**Brief**
When a line below contains the word "logic", copy that line.

**Supplied material**
━━━━━━━━━━━━━━━━

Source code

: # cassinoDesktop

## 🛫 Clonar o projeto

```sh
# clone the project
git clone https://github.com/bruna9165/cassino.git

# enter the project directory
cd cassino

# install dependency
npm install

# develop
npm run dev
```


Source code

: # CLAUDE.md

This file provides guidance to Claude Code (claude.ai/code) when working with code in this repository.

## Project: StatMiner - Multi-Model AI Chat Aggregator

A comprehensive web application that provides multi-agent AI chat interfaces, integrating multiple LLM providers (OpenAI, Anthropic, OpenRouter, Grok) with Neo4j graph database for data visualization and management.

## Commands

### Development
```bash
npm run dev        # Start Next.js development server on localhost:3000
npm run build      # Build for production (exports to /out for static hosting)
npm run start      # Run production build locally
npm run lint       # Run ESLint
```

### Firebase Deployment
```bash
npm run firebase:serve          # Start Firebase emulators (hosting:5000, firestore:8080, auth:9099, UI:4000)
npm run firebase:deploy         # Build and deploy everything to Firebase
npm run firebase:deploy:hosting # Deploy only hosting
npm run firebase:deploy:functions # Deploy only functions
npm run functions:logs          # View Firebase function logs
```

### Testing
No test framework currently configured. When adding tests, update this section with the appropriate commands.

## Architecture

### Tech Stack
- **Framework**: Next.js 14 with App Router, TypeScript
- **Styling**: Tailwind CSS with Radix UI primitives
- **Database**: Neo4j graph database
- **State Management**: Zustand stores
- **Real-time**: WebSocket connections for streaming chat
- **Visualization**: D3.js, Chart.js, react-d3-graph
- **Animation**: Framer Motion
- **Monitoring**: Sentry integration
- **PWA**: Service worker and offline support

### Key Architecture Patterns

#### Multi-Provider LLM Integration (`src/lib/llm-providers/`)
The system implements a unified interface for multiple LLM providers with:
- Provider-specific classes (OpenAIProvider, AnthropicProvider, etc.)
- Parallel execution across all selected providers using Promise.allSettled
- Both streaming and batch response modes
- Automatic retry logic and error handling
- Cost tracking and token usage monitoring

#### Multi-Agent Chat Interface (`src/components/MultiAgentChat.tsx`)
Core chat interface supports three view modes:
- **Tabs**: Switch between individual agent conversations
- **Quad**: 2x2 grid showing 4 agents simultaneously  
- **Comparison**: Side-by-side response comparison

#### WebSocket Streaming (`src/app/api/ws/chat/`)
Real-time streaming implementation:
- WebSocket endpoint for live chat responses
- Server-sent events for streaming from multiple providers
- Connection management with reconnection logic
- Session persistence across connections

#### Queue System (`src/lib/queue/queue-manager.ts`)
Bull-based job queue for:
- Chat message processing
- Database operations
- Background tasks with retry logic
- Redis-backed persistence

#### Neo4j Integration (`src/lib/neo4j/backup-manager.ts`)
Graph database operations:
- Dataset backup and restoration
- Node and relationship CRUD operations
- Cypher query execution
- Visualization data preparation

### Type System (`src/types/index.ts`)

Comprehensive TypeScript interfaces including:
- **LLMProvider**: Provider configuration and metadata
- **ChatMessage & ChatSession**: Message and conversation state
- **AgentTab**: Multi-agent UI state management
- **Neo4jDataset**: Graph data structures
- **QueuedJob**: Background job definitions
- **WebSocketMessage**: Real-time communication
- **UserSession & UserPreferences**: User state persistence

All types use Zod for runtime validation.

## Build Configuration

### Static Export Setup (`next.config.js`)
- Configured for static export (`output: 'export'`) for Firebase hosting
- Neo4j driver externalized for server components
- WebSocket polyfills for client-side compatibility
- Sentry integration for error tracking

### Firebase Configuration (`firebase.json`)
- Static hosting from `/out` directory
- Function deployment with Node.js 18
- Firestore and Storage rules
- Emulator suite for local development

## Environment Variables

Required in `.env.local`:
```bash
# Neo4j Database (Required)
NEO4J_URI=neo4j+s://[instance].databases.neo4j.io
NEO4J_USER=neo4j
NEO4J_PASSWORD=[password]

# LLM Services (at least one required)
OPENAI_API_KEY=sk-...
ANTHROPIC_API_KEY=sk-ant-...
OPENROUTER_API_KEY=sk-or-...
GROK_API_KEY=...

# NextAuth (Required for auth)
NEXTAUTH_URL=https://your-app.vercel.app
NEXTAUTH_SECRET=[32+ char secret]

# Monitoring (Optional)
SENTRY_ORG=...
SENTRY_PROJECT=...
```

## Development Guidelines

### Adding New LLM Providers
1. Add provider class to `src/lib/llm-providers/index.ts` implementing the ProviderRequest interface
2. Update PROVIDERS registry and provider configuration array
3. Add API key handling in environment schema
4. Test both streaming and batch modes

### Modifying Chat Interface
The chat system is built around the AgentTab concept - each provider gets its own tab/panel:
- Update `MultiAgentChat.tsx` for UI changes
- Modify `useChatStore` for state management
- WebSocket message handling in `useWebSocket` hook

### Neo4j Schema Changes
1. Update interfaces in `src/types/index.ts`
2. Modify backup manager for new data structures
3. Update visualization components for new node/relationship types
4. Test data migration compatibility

━━━━━━━━━━━━━━━━

**Task solution**
- Automatic retry logic and error handling
- Connection management with reconnection logic
- Background tasks with retry logic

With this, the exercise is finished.